Collected data
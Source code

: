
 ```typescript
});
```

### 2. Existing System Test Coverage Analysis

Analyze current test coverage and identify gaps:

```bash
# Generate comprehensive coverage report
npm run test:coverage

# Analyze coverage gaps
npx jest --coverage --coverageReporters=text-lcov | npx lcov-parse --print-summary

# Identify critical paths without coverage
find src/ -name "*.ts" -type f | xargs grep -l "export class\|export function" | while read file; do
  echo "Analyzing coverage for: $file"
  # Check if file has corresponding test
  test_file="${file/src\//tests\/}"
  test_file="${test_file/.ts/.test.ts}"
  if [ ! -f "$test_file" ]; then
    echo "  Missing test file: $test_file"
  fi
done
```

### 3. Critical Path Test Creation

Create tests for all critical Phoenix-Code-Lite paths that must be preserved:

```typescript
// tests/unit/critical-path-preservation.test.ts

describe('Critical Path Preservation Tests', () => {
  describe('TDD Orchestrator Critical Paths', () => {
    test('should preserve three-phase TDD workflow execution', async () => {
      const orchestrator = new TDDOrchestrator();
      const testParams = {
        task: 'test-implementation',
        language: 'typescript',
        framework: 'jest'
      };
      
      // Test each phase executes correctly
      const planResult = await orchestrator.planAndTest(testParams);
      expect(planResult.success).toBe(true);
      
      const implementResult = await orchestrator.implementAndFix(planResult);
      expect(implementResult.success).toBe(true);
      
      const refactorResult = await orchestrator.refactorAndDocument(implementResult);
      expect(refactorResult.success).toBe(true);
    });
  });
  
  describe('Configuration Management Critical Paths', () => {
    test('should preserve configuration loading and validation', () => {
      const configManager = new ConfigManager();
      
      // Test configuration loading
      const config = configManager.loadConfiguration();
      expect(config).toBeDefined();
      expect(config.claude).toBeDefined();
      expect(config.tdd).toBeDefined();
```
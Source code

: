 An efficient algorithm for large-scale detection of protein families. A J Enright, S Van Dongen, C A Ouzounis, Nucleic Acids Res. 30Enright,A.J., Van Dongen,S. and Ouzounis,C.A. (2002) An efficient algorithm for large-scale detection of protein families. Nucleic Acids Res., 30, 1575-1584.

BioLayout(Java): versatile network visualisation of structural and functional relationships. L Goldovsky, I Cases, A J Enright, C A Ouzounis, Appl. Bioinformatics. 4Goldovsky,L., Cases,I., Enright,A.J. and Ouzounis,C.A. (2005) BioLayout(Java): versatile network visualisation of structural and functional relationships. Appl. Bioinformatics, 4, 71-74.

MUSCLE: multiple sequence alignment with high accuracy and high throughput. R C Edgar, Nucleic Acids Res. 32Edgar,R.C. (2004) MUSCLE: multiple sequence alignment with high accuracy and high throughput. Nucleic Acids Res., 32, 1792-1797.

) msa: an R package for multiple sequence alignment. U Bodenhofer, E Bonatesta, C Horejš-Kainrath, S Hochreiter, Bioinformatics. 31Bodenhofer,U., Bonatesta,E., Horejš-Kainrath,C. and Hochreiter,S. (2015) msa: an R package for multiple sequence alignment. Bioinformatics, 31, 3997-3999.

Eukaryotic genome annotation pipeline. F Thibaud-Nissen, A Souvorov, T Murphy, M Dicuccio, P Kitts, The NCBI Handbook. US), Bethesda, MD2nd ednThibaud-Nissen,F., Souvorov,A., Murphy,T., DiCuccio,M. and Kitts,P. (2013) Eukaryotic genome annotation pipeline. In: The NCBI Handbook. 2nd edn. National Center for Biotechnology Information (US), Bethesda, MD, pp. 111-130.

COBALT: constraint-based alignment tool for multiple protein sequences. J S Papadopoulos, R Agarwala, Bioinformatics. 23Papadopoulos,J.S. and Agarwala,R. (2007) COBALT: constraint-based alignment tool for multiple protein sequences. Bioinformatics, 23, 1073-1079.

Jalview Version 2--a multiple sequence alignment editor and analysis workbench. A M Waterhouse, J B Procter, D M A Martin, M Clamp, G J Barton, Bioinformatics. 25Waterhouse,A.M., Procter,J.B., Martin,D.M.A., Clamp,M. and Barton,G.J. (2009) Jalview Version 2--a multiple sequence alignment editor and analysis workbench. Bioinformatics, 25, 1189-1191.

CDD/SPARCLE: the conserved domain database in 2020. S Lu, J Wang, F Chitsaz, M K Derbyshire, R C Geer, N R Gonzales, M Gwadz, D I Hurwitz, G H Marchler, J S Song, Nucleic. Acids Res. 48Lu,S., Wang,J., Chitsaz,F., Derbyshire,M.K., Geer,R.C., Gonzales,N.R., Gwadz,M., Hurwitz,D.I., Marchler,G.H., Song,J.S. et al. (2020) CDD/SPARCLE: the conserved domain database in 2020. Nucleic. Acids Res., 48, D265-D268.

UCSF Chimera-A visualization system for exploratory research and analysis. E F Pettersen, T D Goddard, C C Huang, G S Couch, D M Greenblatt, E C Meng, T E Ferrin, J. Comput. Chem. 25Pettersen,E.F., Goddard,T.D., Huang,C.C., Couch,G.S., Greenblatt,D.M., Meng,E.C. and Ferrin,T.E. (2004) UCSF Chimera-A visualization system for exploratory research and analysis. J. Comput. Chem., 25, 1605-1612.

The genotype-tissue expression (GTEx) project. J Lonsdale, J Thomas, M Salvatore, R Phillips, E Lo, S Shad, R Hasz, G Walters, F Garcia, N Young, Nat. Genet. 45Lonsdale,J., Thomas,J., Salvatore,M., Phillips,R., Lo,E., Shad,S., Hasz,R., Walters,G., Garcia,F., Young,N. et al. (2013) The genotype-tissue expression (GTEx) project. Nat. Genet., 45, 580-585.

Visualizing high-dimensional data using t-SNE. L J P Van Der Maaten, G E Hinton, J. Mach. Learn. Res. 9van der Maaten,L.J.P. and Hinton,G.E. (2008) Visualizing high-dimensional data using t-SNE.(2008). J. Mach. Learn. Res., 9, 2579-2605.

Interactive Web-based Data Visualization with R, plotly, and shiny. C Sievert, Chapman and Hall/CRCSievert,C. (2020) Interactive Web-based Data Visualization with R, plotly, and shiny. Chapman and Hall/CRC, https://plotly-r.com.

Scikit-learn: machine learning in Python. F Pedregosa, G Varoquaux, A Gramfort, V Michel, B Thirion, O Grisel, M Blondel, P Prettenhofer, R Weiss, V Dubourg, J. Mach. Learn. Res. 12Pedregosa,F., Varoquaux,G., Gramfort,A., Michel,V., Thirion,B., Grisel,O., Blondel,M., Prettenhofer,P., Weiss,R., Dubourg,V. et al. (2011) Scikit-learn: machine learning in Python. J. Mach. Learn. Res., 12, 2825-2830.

* * *

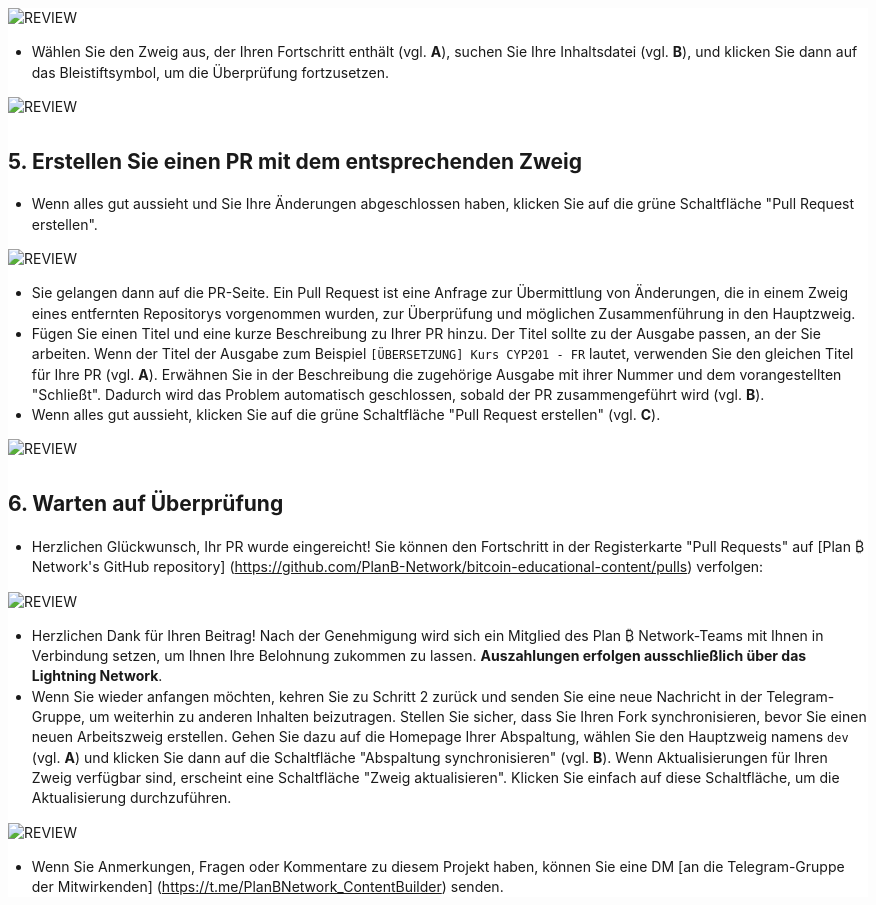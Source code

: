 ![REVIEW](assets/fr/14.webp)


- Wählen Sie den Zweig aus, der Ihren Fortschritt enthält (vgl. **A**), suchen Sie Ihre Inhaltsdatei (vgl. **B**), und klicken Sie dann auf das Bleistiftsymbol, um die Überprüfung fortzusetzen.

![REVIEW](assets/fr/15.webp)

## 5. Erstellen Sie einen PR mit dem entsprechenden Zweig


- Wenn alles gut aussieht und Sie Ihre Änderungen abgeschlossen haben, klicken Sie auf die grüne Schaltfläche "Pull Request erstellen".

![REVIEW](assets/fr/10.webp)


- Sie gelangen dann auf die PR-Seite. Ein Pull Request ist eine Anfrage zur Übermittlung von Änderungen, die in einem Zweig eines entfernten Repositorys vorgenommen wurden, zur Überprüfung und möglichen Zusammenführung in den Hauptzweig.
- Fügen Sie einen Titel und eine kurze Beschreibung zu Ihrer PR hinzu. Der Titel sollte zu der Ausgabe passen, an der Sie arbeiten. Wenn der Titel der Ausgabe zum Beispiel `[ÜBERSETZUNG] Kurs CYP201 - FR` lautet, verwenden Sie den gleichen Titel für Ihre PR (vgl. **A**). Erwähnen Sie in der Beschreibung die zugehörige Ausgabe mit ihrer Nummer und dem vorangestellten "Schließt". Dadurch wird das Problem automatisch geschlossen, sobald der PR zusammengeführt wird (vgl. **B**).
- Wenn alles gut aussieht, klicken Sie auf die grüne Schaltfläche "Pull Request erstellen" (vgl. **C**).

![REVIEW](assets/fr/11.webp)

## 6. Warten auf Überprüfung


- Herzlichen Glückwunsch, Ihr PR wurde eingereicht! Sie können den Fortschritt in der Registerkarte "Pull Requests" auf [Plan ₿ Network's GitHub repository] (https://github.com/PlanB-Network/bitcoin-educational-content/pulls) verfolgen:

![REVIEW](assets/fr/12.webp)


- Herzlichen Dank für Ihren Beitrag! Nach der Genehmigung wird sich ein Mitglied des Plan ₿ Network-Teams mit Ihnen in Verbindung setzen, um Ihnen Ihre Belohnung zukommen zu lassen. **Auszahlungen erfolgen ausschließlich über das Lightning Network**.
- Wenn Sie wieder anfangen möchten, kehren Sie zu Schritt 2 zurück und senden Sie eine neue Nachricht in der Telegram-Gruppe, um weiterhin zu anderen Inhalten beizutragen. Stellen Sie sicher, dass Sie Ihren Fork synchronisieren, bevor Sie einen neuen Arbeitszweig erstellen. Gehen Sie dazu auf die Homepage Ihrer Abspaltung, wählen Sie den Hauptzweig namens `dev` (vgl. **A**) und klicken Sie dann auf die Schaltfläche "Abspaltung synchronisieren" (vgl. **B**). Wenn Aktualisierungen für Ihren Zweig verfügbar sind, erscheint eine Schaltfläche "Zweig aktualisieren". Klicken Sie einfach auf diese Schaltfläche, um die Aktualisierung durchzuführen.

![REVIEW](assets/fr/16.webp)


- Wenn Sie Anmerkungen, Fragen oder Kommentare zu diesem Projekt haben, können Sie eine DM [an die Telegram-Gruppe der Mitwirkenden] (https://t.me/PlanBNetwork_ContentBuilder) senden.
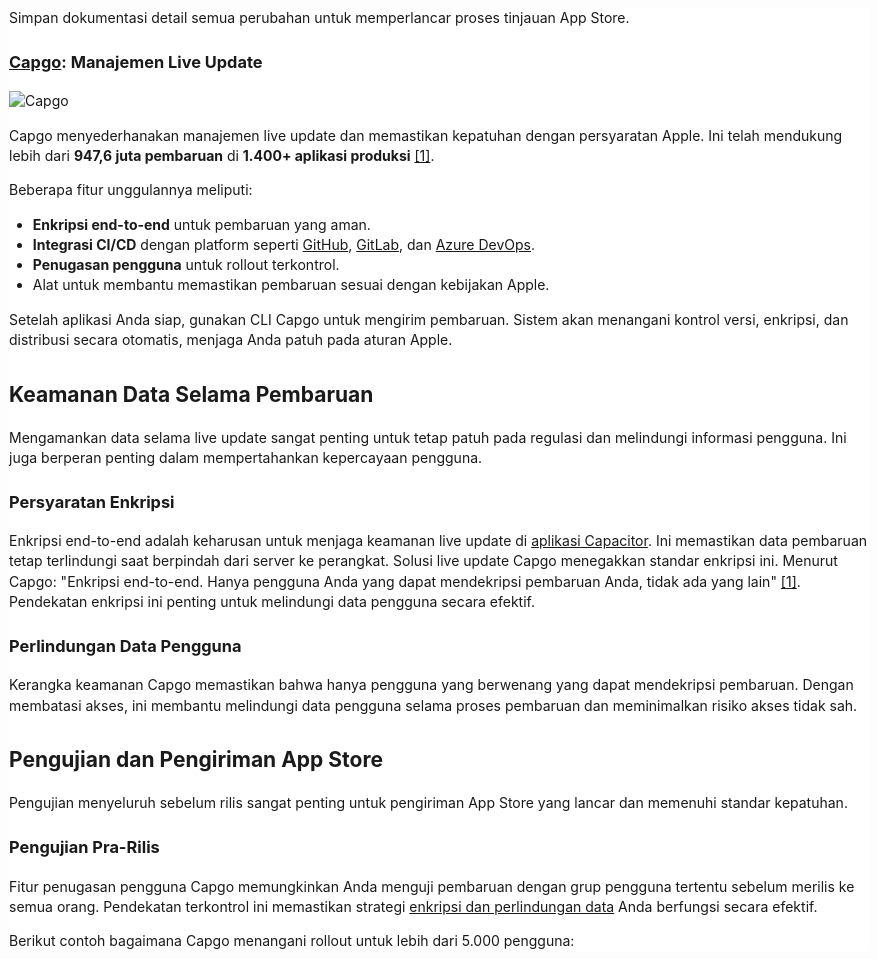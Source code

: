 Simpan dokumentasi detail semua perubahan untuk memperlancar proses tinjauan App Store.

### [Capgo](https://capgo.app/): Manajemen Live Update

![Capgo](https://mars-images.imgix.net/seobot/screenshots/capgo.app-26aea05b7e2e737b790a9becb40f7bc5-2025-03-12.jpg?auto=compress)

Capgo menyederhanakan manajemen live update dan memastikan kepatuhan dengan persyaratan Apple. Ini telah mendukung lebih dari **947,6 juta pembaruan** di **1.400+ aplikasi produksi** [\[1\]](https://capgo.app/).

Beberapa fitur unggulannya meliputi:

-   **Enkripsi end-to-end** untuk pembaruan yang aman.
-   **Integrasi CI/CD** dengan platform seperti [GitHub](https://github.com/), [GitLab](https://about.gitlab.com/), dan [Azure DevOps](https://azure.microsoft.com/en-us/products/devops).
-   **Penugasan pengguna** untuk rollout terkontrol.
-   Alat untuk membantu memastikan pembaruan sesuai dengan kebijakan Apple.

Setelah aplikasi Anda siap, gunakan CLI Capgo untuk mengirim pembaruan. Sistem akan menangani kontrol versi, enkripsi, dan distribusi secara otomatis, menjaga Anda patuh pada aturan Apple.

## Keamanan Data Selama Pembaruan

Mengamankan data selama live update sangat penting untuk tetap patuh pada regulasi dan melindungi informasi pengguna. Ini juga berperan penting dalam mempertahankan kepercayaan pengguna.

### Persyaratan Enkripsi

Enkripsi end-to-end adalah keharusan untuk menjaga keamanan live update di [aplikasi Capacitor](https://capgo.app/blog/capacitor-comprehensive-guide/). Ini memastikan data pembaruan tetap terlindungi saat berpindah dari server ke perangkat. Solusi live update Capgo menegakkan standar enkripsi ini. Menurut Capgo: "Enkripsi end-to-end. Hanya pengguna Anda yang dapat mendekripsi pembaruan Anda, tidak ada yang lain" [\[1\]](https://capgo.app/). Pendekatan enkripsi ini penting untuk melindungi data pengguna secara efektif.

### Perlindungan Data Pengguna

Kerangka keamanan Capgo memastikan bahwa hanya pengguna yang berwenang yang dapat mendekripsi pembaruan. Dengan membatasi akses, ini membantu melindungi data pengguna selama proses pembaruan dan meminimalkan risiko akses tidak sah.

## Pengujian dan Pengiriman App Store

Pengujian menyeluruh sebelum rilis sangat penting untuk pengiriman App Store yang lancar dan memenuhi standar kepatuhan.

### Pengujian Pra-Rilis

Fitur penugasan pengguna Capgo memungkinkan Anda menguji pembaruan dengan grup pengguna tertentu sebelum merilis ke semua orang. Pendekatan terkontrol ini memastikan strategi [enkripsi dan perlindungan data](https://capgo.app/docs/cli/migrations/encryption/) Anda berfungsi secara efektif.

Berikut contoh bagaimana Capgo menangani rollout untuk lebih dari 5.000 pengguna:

Your instructions =>
Print the lines above from the one with "### Pengujian Pra-Rilis" through the one with "Berikut contoh bagaimana", both included, exactly as written and nothing more.

Expected answer =>
### Pengujian Pra-Rilis

Fitur penugasan pengguna Capgo memungkinkan Anda menguji pembaruan dengan grup pengguna tertentu sebelum merilis ke semua orang. Pendekatan terkontrol ini memastikan strategi [enkripsi dan perlindungan data](https://capgo.app/docs/cli/migrations/encryption/) Anda berfungsi secara efektif.

Berikut contoh bagaimana Capgo menangani rollout untuk lebih dari 5.000 pengguna:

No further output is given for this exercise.